[Excerpts from a dataset]
......
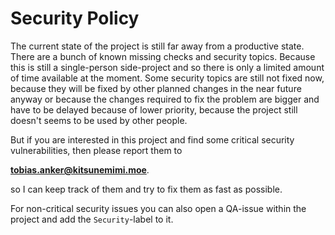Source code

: # Security Policy

The current state of the project is still far away from a productive state. There are a bunch of known missing checks and security topics. Because this is still a single-person side-project and so there is only a limited amount of time available at the moment. Some security topics are still not fixed now, because they will be fixed by other planned changes in the near future anyway or because the changes required to fix the problem are bigger and have to be delayed because of lower priority, because the project still doesn't seems to be used by other people.

But if you are interested in this project and find some critical security vulnerabilities, then please report them to

**[tobias.anker@kitsunemimi.moe](mailto:tobias.anker@kitsunemimi.moe)**. 

so I can keep track of them and try to fix them as fast as possible.

For non-critical security issues you can also open a QA-issue within the project and add the `Security`-label to it.
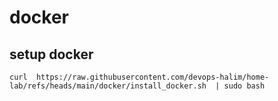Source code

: # docker
## setup docker
    curl  https://raw.githubusercontent.com/devops-halim/home-lab/refs/heads/main/docker/install_docker.sh  | sudo bash 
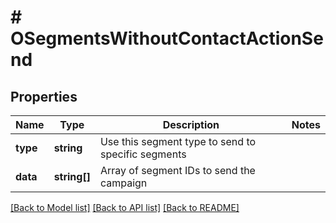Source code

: # # OSegmentsWithoutContactActionSend

## Properties

Name | Type | Description | Notes
------------ | ------------- | ------------- | -------------
**type** | **string** | Use this segment type to send to specific segments |
**data** | **string[]** | Array of segment IDs to send the campaign |

[[Back to Model list]](../../README.md#models) [[Back to API list]](../../README.md#endpoints) [[Back to README]](../../README.md)
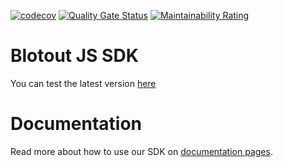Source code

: [![codecov](https://codecov.io/gh/blotoutio/sdk-js/branch/main/graph/badge.svg?token=G7IOCHKWEP)](https://codecov.io/gh/blotoutio/sdk-js)
[![Quality Gate Status](https://sonarcloud.io/api/project_badges/measure?project=blotoutio_sdk-js&metric=alert_status)](https://sonarcloud.io/dashboard?id=blotoutio_sdk-js)
[![Maintainability Rating](https://sonarcloud.io/api/project_badges/measure?project=blotoutio_sdk-js&metric=sqale_rating)](https://sonarcloud.io/dashboard?id=blotoutio_sdk-js)

# Blotout JS SDK

You can test the latest version [here](https://jsdemo.blotout.io)


# Documentation

Read more about how to use our SDK on [documentation pages](https://docs-js.blotout.io).
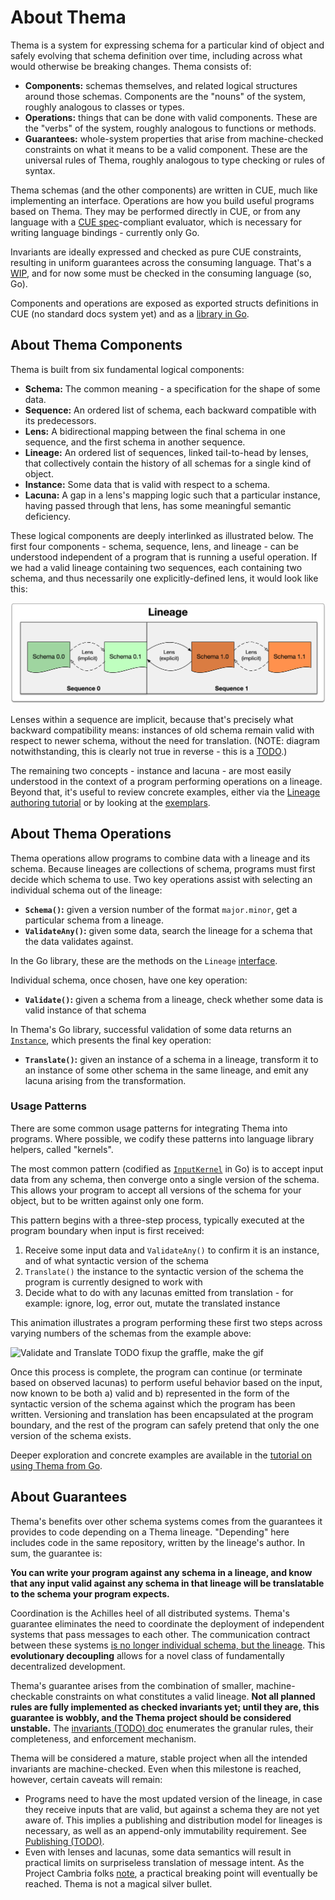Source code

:# About Thema

Thema is a system for expressing schema for a particular kind of object and safely evolving that schema definition over time, including across what would otherwise be breaking changes. Thema consists of:

* **Components:** schemas themselves, and related logical structures around those schemas. Components are the "nouns" of the system, roughly analogous to classes or types.
* **Operations:** things that can be done with valid components. These are the "verbs" of the system, roughly analogous to functions or methods.
* **Guarantees:** whole-system properties that arise from machine-checked constraints on what it means to be a valid component. These are the universal rules of Thema, roughly analogous to type checking or rules of syntax.

Thema schemas (and the other components) are written in CUE, much like implementing an interface. Operations are how you build useful programs based on Thema. They may be performed directly in CUE, or from any language with a [CUE spec](https://cuelang.org/docs/references/spec)-compliant evaluator, which is necessary for writing language bindings - currently only Go.

Invariants are ideally expressed and checked as pure CUE constraints, resulting in uniform guarantees across the consuming language. That's a [WIP](invariants.md), and for now some must be checked in the consuming language (so, Go).

Components and operations are exposed as exported structs definitions in CUE (no standard docs system yet) and as a [library in Go](https://pkg.go.dev/github.com/grafana/thema).

## About Thema Components

Thema is built from six fundamental logical components:

* **Schema:** The common meaning - a specification for the shape of some data.
* **Sequence:** An ordered list of schema, each backward compatible with its predecessors.
* **Lens:** A bidirectional mapping between the final schema in one sequence, and the first schema in another sequence.
* **Lineage:** An ordered list of sequences, linked tail-to-head by lenses, that collectively contain the history of all schemas for a single kind of object.
* **Instance:** Some data that is valid with respect to a schema.
* **Lacuna:** A gap in a lens's mapping logic such that a particular instance, having passed through that lens, has some meaningful semantic deficiency.

These logical components are deeply interlinked as illustrated below. The first four components - schema, sequence, lens, and lineage - can be understood independent of a program that is running a useful operation. If we had a valid lineage containing two sequences, each containing two schema, and thus necessarily one explicitly-defined lens, it would look like this:

![Abstract Lineage](lineage-structure.png)

Lenses within a sequence are implicit, because that's precisely what backward compatibility means: instances of old schema remain valid with respect to newer schema, without the need for translation. (NOTE: diagram notwithstanding, this is clearly not true in reverse - this is a [TODO](https://github.com/grafana/thema/issues/6).)

The remaining two concepts - instance and lacuna - are most easily understood in the context of a program performing operations on a lineage. Beyond that, it's useful to review concrete examples, either via the [Lineage authoring tutorial](authoring.md) or by looking at the [exemplars](https://github.com/grafana/thema/tree/main/exemplars).

## About Thema Operations

Thema operations allow programs to combine data with a lineage and its schema. Because lineages are collections of schema, programs must first decide which schema to use. Two key operations assist with selecting an individual schema out of the lineage:

* **`Schema()`:** given a version number of the format `major.minor`, get a particular schema from a lineage.
* **`ValidateAny()`:** given some data, search the lineage for a schema that the data validates against.

In the Go library, these are the methods on the `Lineage` [interface](https://pkg.go.dev/github.com/grafana/thema#Lineage).

Individual schema, once chosen, have one key operation:

* **`Validate()`:** given a schema from a lineage, check whether some data is valid instance of that schema

In Thema's Go library, successful validation of some data returns an [`Instance`](https://pkg.go.dev/github.com/grafana/thema#Instance), which presents the final key operation:

* **`Translate()`:** given an instance of a schema in a lineage, transform it to an instance of some other schema in the same lineage, and emit any lacuna arising from the transformation.

### Usage Patterns

There are some common usage patterns for integrating Thema into programs. Where possible, we codify these patterns into language library helpers, called "kernels".

The most common pattern (codified as [`InputKernel`](https://pkg.go.dev/github.com/grafana/thema/kernel#InputKernel) in Go) is to accept input data from any schema, then converge onto a single version of the schema. This allows your program to accept all versions of the schema for your object, but to be written against only one form.

This pattern begins with a three-step process, typically executed at the program boundary when input is first received:

1. Receive some input data and `ValidateAny()` to confirm it is an instance, and of what syntactic version of the schema
2. `Translate()` the instance to the syntactic version of the schema the program is currently designed to work with
3. Decide what to do with any lacunas emitted from translation - for example: ignore, log, error out, mutate the translated instance

This animation illustrates a program performing these first two steps across varying numbers of the schemas from the example above:

![Validate and Translate](validate-and-translate.gif) TODO fixup the graffle, make the gif

Once this process is complete, the program can continue (or terminate based on observed lacunas) to perform useful behavior based on the input, now known to be both a) valid and b) represented in the form of the syntactic version of the schema against which the program has been written. Versioning and translation has been encapsulated at the program boundary, and the rest of the program can safely pretend that only the one version of the schema exists.

Deeper exploration and concrete examples are available in the [tutorial on using Thema from Go](go-usage.md).

## About Guarantees

Thema's benefits over other schema systems comes from the guarantees it provides to code depending on a Thema lineage. "Depending" here includes code in the same repository, written by the lineage's author. In sum, the guarantee is:

**You can write your program against any schema in a lineage, and know that any input valid against any schema in that lineage will be translatable to the schema your program expects.**

Coordination is the Achilles heel of all distributed systems. Thema's guarantee eliminates the need to coordinate the deployment of independent systems that pass messages to each other. The communication contract between these systems [is no longer individual schema, but the lineage](https://github.com/grafana/thema/blob/main/FAQ.md#you-cant-fool-me-breaking-changes-are-breaking---how-can-they-possibly-be-made-non-breaking). This **evolutionary decoupling** allows for a novel class of fundamentally decentralized development.

Thema's guarantee arises from the combination of smaller, machine-checkable constraints on what constitutes a valid lineage. **Not all planned rules are fully implemented as checked invariants yet; until they are, this guarantee is wobbly, and the Thema project should be considered unstable.** The [invariants (TODO) doc](invariants.md) enumerates the granular rules, their completeness, and enforcement mechanism.

Thema will be considered a mature, stable project when all the intended invariants are machine-checked. Even when this milestone is reached, however, certain caveats will remain:

* Programs need to have the most updated version of the lineage, in case they receive inputs that are valid, but against a schema they are not yet aware of. This implies a publishing and distribution model for lineages is necessary, as well as an append-only immutability requirement. See [Publishing (TODO)](publishing.md).
* Even with lenses and lacunas, some data semantics will result in practical limits on surpriseless translation of message intent. As the Project Cambria folks [note](https://www.inkandswitch.com/cambria/#findings), a practical breaking point will eventually be reached. Thema is not a magical silver bullet.
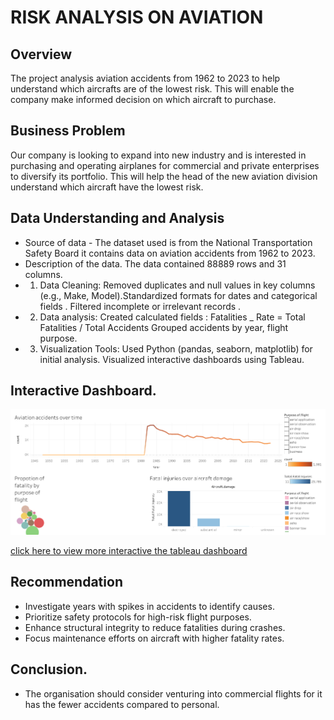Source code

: # RISK ANALYSIS ON AVIATION
## Overview
The project analysis aviation accidents from 1962 to 2023 to help understand which aircrafts are of the lowest risk. This will enable the company make informed decision on which aircraft to purchase. 
## Business Problem
Our company is looking to expand into new industry and is interested in purchasing and operating airplanes for commercial and private enterprises to diversify its portfolio. This will help the head of the new aviation division understand which aircraft have the lowest risk.
## Data Understanding and Analysis
- Source of data - 
The dataset used is from the National Transportation Safety Board it contains data on aviation accidents from 1962 to 2023.
- Description of the data.
The data contained 88889 rows and 31 columns.
- 1. Data Cleaning:
Removed duplicates and null values in key columns (e.g., Make, Model).Standardized formats for dates and categorical fields . Filtered incomplete or irrelevant records . 
- 2. Data analysis:
Created calculated fields : Fatalities _ Rate = Total Fatalities / Total Accidents Grouped accidents by year, flight purpose.
- 3. Visualization Tools:
Used Python (pandas, seaborn, matplotlib) for initial analysis.
Visualized interactive dashboards using Tableau.
## Interactive Dashboard.
![My Image](Images.png)

[click here to view more interactive the tableau dashboard](https://public.tableau.com/views/dashboard_17459562073240/Dashboard1?:language=en-US&publish=yes&:sid=&:redirect=auth&:display_count=n&:origin=viz_share_link)
## Recommendation
- Investigate years with spikes in accidents to identify causes.
- Prioritize safety protocols for high-risk flight purposes.
- Enhance structural integrity to reduce fatalities during crashes.
- Focus maintenance efforts on aircraft with higher fatality rates.
## Conclusion.
- The organisation should consider venturing into commercial flights for it has the fewer accidents compared to personal.




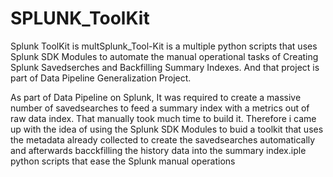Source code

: # SPLUNK_ToolKit
Splunk ToolKit is multSplunk_Tool-Kit is a multiple python scripts that uses Splunk SDK Modules to automate the manual operational tasks of Creating Splunk Savedserches and Backfilling Summary Indexes. And that project is part of Data Pipeline Generalization Project.

As part of Data Pipeline on Splunk, It was required to create a massive number of savedsearches to feed a summary index with a metrics out of raw data index. That manually took much time to build it. Therefore i came up with the idea of using the Splunk SDK Modules to buid a toolkit that uses the metadata already collected to create the savedsearches automatically and afterwards bacckfilling the history data into the summary index.iple python scripts that ease the Splunk manual operations
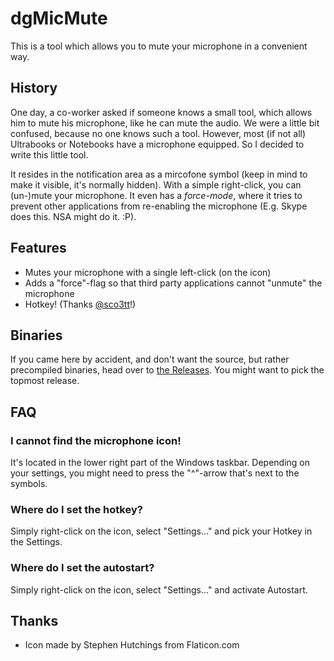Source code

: # dgMicMute
This is a tool which allows you to mute your microphone in a convenient way.

## History
One day, a co-worker asked if someone knows a small tool, which allows him to mute his microphone, like he can mute the audio.
We were a little bit confused, because no one knows such a tool. However, most (if not all) Ultrabooks or Notebooks have a microphone equipped.
So I decided to write this little tool.

It resides in the notification area as a mircofone symbol (keep in mind to make it visible, it's normally hidden). With a simple right-click, you can (un-)mute your microphone.
It even has a *force-mode*, where it tries to prevent other applications from re-enabling the microphone (E.g. Skype does this. NSA might do it. :P).

## Features
- Mutes your microphone with a single left-click (on the icon)
- Adds a "force"-flag so that third party applications cannot "unmute" the microphone
- Hotkey! (Thanks [@sco3tt](https://github.com/sco3tt)!)

## Binaries
If you came here by accident, and don't want the source, but rather precompiled binaries, head over to [the Releases](https://github.com/DanielGilbert/dgMicMute/releases). You might want to pick the topmost release.

## FAQ
### I cannot find the microphone icon!
It's located in the lower right part of the Windows taskbar. Depending on your settings, you might need to press the "^"-arrow that's next to the symbols.
### Where do I set the hotkey?
Simply right-click on the icon, select "Settings..." and pick your Hotkey in the Settings.
### Where do I set the autostart?
Simply right-click on the icon, select "Settings..." and activate Autostart.


## Thanks
- Icon made by Stephen Hutchings from Flaticon.com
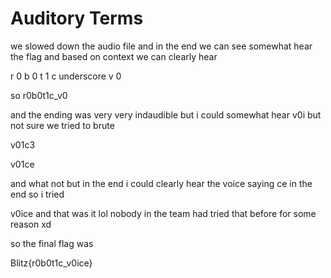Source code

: # Auditory Terms

we slowed down the audio file and in the end we can see somewhat hear the flag and based on context we can clearly hear

r 0 b 0 t 1 c underscore v 0

so r0b0t1c_v0

and the ending was very very indaudible but i could somewhat hear v0i but not sure we tried to brute

v01c3

v01ce

and what not but in the end i could clearly hear the voice saying ce in the end so i tried

v0ice and that was it lol nobody in the team had tried that before for some reason xd

so the final flag was 

Blitz{r0b0t1c_v0ice}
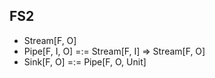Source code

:## FS2

- Stream[F, O]
- Pipe[F, I, O] =:= Stream[F, I] => Stream[F, O]
- Sink[F, O] =:= Pipe[F, O, Unit]
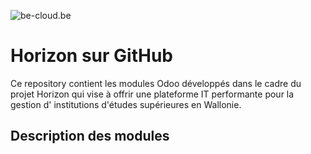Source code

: ![be-cloud.be](http://www.be-cloud.be/images/logo-226x110.png)

# Horizon sur GitHub

Ce repository contient les modules Odoo développés dans le cadre du projet 
Horizon qui vise à offrir une plateforme IT performante pour la gestion d'
institutions d'études supérieures en Wallonie.

## Description des modules

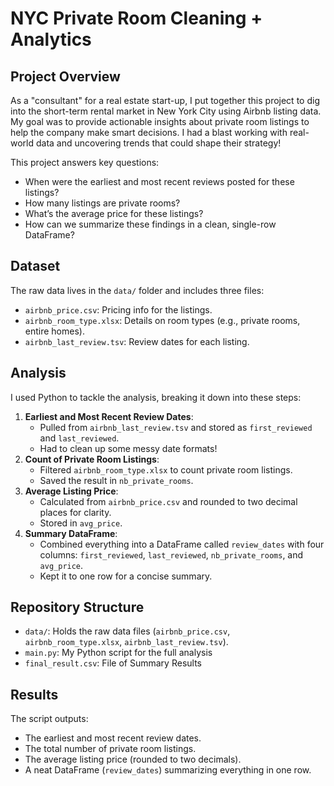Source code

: # NYC Private Room Cleaning + Analytics

## Project Overview
As a "consultant" for a real estate start-up, I put together this project to dig into the short-term rental market in New York City using Airbnb listing data. My goal was to provide actionable insights about private room listings to help the company make smart decisions. I had a blast working with real-world data and uncovering trends that could shape their strategy!

This project answers key questions:
- When were the earliest and most recent reviews posted for these listings?
- How many listings are private rooms?
- What’s the average price for these listings?
- How can we summarize these findings in a clean, single-row DataFrame?

## Dataset
The raw data lives in the `data/` folder and includes three files:
- `airbnb_price.csv`: Pricing info for the listings.
- `airbnb_room_type.xlsx`: Details on room types (e.g., private rooms, entire homes).
- `airbnb_last_review.tsv`: Review dates for each listing.

## Analysis
I used Python to tackle the analysis, breaking it down into these steps:
1. **Earliest and Most Recent Review Dates**:
   - Pulled from `airbnb_last_review.tsv` and stored as `first_reviewed` and `last_reviewed`.
   - Had to clean up some messy date formats!
2. **Count of Private Room Listings**:
   - Filtered `airbnb_room_type.xlsx` to count private room listings.
   - Saved the result in `nb_private_rooms`.
3. **Average Listing Price**:
   - Calculated from `airbnb_price.csv` and rounded to two decimal places for clarity.
   - Stored in `avg_price`.
4. **Summary DataFrame**:
   - Combined everything into a DataFrame called `review_dates` with four columns: `first_reviewed`, `last_reviewed`, `nb_private_rooms`, and `avg_price`.
   - Kept it to one row for a concise summary.

## Repository Structure
- `data/`: Holds the raw data files (`airbnb_price.csv`, `airbnb_room_type.xlsx`, `airbnb_last_review.tsv`).
- `main.py`: My Python script for the full analysis
- `final_result.csv`: File of Summary Results

## Results
The script outputs:
- The earliest and most recent review dates.
- The total number of private room listings.
- The average listing price (rounded to two decimals).
- A neat DataFrame (`review_dates`) summarizing everything in one row.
......
Work request:
All lines from the one containing "- The average" to the end of the data above are to be set down exactly; no others belong in the answer.

Answer:
- The average listing price (rounded to two decimals).
- A neat DataFrame (`review_dates`) summarizing everything in one row.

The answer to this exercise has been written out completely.